In general, MSCs have the capacity to modulate both innate and adaptive immune responses. MSCs have been reported to modulate cytokine production by the dendritic cell and Th1/Th2 cells [55], block maturation and activation of antigen presenting cell (APC) [56], as well as regulate the production of CD4+CD25+regulatory cells [57]. MSCs are also prominent for their immunosuppressive effects through the inhibition of T-lymphocyte activation and proliferation as well as modulating the expression of pro-inflammatory cytokines and chemokines [58][59]. In addition, immunomodulation by MSCs is reported to be mediated via both direct cell to cell contact and also through secretion of soluble factors such as PGE2, indoleamine 2,3-dioxygenase (IDO) and NO [60]. These aforementioned mechanisms could contribute to resolution of inflammation in OA. However, it is still unclear how MSCs facilitate tissue regeneration and inflammation process. Many studies have shown that MSCs’ paracrine activity may play some role in modifying the milieu of the injured tissue, resulting in more favorable circumstances for tissue regeneration [61]. MSCs secrete cytokines to reduce inflammation in surrounding tissues and initiate cartilage repair, which is followed by chondrogenic proliferation and the secretion of ECM proteases and growth factors such as TGF-β IGF-1 and FGF [62].
Intra-articular administration of MSCs into arthritic shoulder of the rat model indicated downregulation of ADAMTS5 expression in the joint cartilage, but increased expression of TNF-α stimulated gene/protein 6 (TSG-6) and inhibited the expression of anti-calcitonin gene related peptide (CGRP) indicating suppression of the central sensitization of pain [63]. Another study using intra-articular administration of umbilical cord-derived MSCs (UC-MSCs) indicated anti-inflammatory and anti-catabolic effects of UC-MSCs as demonstrated by decreased expression of the pro-inflammatory cytokines and MMPs in the synoviocytes of the rabbit model [64].

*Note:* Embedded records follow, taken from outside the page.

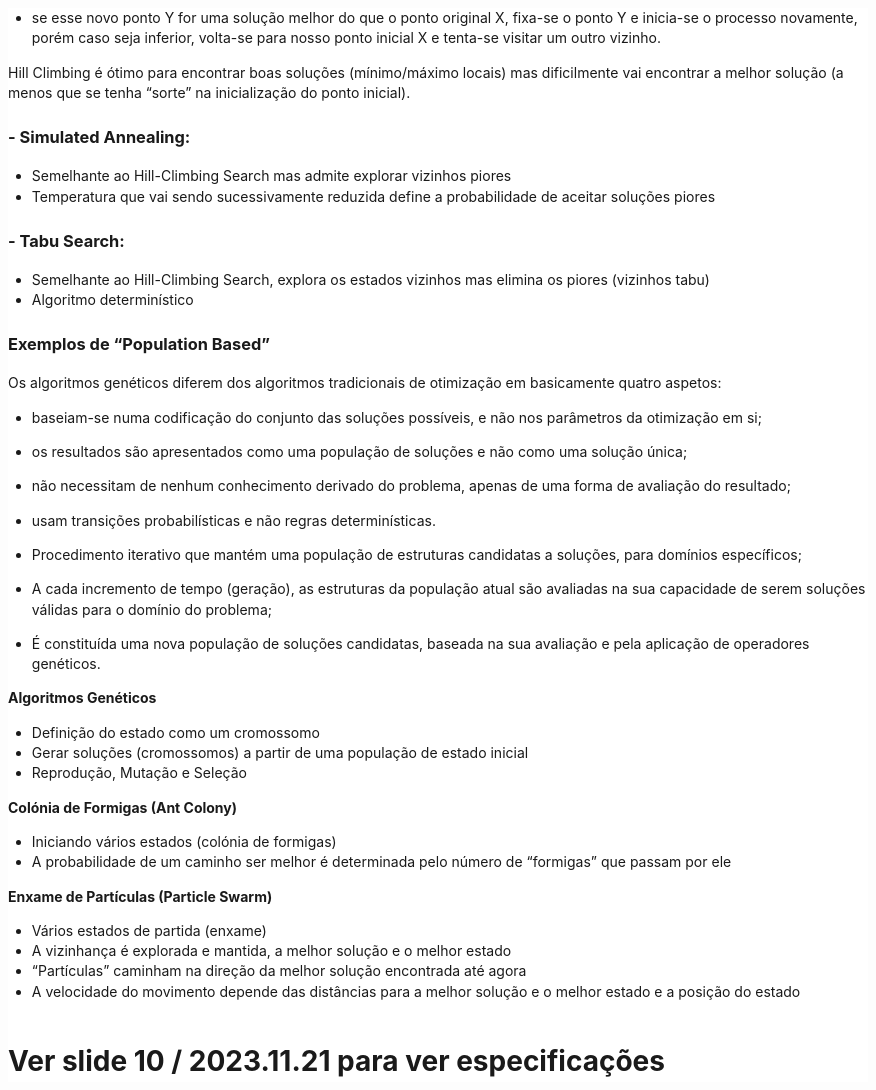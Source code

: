   - se esse novo ponto Y for uma solução melhor do que o ponto original X, fixa-se o ponto Y e inicia-se o processo
  novamente, porém caso seja inferior, volta-se para nosso ponto inicial X e tenta-se visitar um outro vizinho.

Hill Climbing é ótimo para encontrar boas soluções (mínimo/máximo locais) mas dificilmente vai encontrar a melhor solução (a menos que se tenha “sorte” na inicialização do ponto inicial).

### - Simulated Annealing:
  - Semelhante ao Hill-Climbing Search mas admite explorar vizinhos piores
  - Temperatura que vai sendo sucessivamente reduzida define a probabilidade de aceitar soluções piores

### - Tabu Search:
  - Semelhante ao Hill-Climbing Search, explora os estados vizinhos mas elimina os piores (vizinhos tabu)
  - Algoritmo determinístico

### Exemplos de “Population Based” 
Os algoritmos genéticos diferem dos algoritmos tradicionais de otimização em
basicamente quatro aspetos:
- baseiam-se numa codificação do conjunto das soluções possíveis, e não nos parâmetros da otimização em si;
- os resultados são apresentados como uma população de soluções e não como uma
  solução única;
- não necessitam de nenhum conhecimento derivado do problema, apenas de uma forma de avaliação do resultado;
- usam transições probabilísticas e não regras determinísticas.

- Procedimento iterativo que mantém uma população de estruturas
  candidatas a soluções, para domínios específicos;
- A cada incremento de tempo (geração), as estruturas da população atual
  são avaliadas na sua capacidade de serem soluções válidas para o
  domínio do problema;
- É constituída uma nova população de soluções candidatas, baseada na
  sua avaliação e pela aplicação de operadores genéticos.

**Algoritmos Genéticos**
- Definição do estado como um cromossomo
- Gerar soluções (cromossomos) a partir de uma população de estado inicial
- Reprodução, Mutação e Seleção

**Colónia de Formigas (Ant Colony)**
- Iniciando vários estados (colónia de formigas)
- A probabilidade de um caminho ser melhor é determinada pelo número de “formigas” que passam por ele

**Enxame de Partículas (Particle Swarm)**
- Vários estados de partida (enxame)
- A vizinhança é explorada e mantida, a melhor solução e o melhor estado
- “Partículas” caminham na direção da melhor solução encontrada até agora
- A velocidade do movimento depende das distâncias para a melhor solução e o melhor estado e a posição do estado

# Ver slide 10 / 2023.11.21 para ver especificações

Many in vitro and in vivo investigations have shown that MSC-derived EVs have significant anti-inflammatory and regenerative effects in OA models. In an experimental study by Vonk et al., EV isolated from human bone marrow MSC altered the TNF-α-mediated upregulation of COX2 and pro-inflammatory interleukins, i.e., IL-1α, IL-1β, IL-6, IL-8 and IL-17 when co-cultured with TNF-α-stimulated OA chondrocyte [65]. EVs derived from human AD-MSCs demonstrated chondroprotective effects by decreasing the release of inflammatory mediators (e.g., TNF-, IL-6, PGE2 and NO) and MMP activity, while increasing the production of the anti-inflammatory cytokine IL-10. In a recent study, exosomes from embryonic MSCs reduced inflammatory response, enhanced cartilage repair and subchondral bone healing, reversed IL-1-mediated inhibition of sulfated glycosaminoglycan synthesis, and decreased IL-1-induced production of nitric oxide and MMP-13 via adenosine-mediated activation of AKT, ERK and AMPK pathways in an OA model of the temporomandibular joint of immunocompetent rats [48]. The immunomodulatory properties of MSCs and MSC-derived EVs may help decrease inflammation and prevent the progression of OA, making them potential therapeutic sources for OA.